Kereta menembus lorong yang sangat panjang itu. Terasa seperti melintasi lorong waktu. Ketika aku berangkat suasana masih gelap dan lampu trotoar masih menerangi sepanjang jalanan, sekarang cahaya matahari telah merekah dan berpendar dari ufuk timur dengan sinarnya yang begitu tajam. Cahaya itu menelisik dan menggelitik kedua mataku. Aku memandangnya dengan tatapan menahan silau, tetapi gambaran ini yang tidak ingin aku lewatkan. Lukisan ini satu-satunya yang indah dari seluruh rutinitas yang monoton dan membosankan ini.
"Hangat, harum, dan rumah" jujur saja aku teringat dengan kampung halaman diriku. Jauh dari Jakarta, tepatnya berada di timur, aku selalu memandang matahari yang sama ini dengan ceria dan sumringah. Kopi dan buku yang selalu menemani pagiku, tanpa beban dan tanggung jawab orang lain yang dilimpahkan kepada diriku. "Sungguh aku merindukan masa lalu" sekali lagi aku bergumam.
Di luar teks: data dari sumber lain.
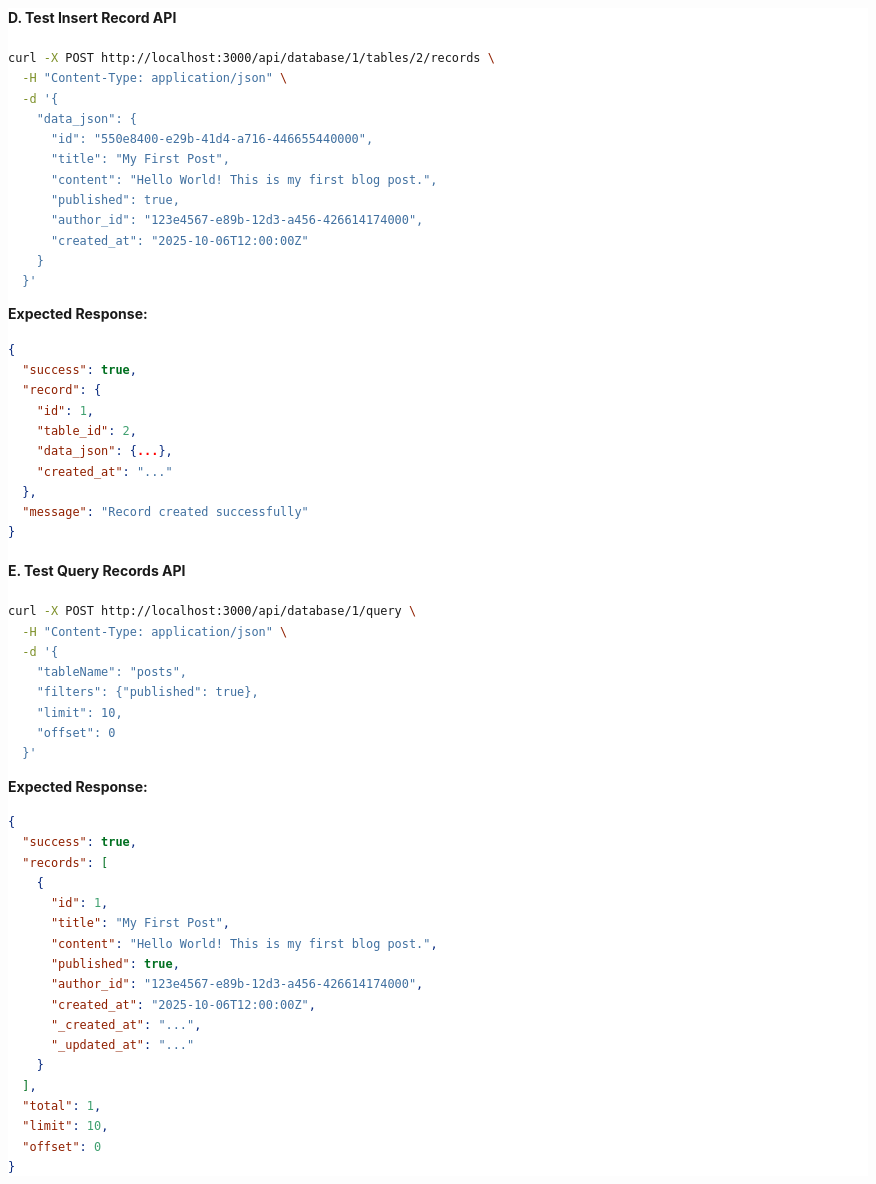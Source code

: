 #### D. Test Insert Record API

```bash
curl -X POST http://localhost:3000/api/database/1/tables/2/records \
  -H "Content-Type: application/json" \
  -d '{
    "data_json": {
      "id": "550e8400-e29b-41d4-a716-446655440000",
      "title": "My First Post",
      "content": "Hello World! This is my first blog post.",
      "published": true,
      "author_id": "123e4567-e89b-12d3-a456-426614174000",
      "created_at": "2025-10-06T12:00:00Z"
    }
  }'
```

**Expected Response:**
```json
{
  "success": true,
  "record": {
    "id": 1,
    "table_id": 2,
    "data_json": {...},
    "created_at": "..."
  },
  "message": "Record created successfully"
}
```

#### E. Test Query Records API

```bash
curl -X POST http://localhost:3000/api/database/1/query \
  -H "Content-Type: application/json" \
  -d '{
    "tableName": "posts",
    "filters": {"published": true},
    "limit": 10,
    "offset": 0
  }'
```

**Expected Response:**
```json
{
  "success": true,
  "records": [
    {
      "id": 1,
      "title": "My First Post",
      "content": "Hello World! This is my first blog post.",
      "published": true,
      "author_id": "123e4567-e89b-12d3-a456-426614174000",
      "created_at": "2025-10-06T12:00:00Z",
      "_created_at": "...",
      "_updated_at": "..."
    }
  ],
  "total": 1,
  "limit": 10,
  "offset": 0
}
```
Kereta menerobos waktu begitu cepat, saat yang bersamaan itu juga pagi yang terang dan indah itu tergores seperti lukisan dan menjauh tertelan oleh kegelapan lorong yang mengantarkan diriku kepada kerumunan manusia lainnya. Aku telah berdiri di tujuanku menunggu pintu terbuka dan bersiap untuk menerobos pagar manusia yang berlapis dan berjejer itu.
Aku mempasatkan mata dan memandang mereka begitu seksama. "Ada yang berbeda.." aku membatin, tetapi dengan rasa takut yang semakin memuncak dan menguncang. Wajah mereka tampak begitu pucat pasi; kesegaran, keceriaan, dan kegembiraan, tidak tergambarkan dalam ekspresi dingin mereka itu. Sekilas mereka seperti zombie, pikir diriku. Aku memutuskan mengucek kedua mataku, barangkali aku mengalami halusinasi hebat hingga penglihatanku menafsirkan lain. Walhasil tidak ada yang berubah, mereka memang seperti itu. Semuanya sama.
Ada untaian rantai yang mengikat leher mereka. Tidak panjang tetapi terikat oleh sebuah batu yang cukup besar di bawahnya. Batu itu berjenis batu granit, tampak begitu kokoh dan elegan dengan warna yang mengkilat hitam dan ke abu-abuan, tetapi terdapat tulisan yang menarik pada batu itu. Tulisan itu menampilkan sebuah kata yang menggambarkan para manusia itu "Kerja, Gaji, Tanggung Jawab, Jabatan, Target, Absen, dan Tugas". Aku membaca tulisan itu dan tidak bergeming. Kedua kaki yang aku miliki terasa seperti dipaku. Aku tidak bisa bergerak dan hanya berdiam diri seperti mematung. Pintu MRT memang terbuka lebar, tetapi sebagian diriku mengatakan untuk tetap diam berdiri di tempat.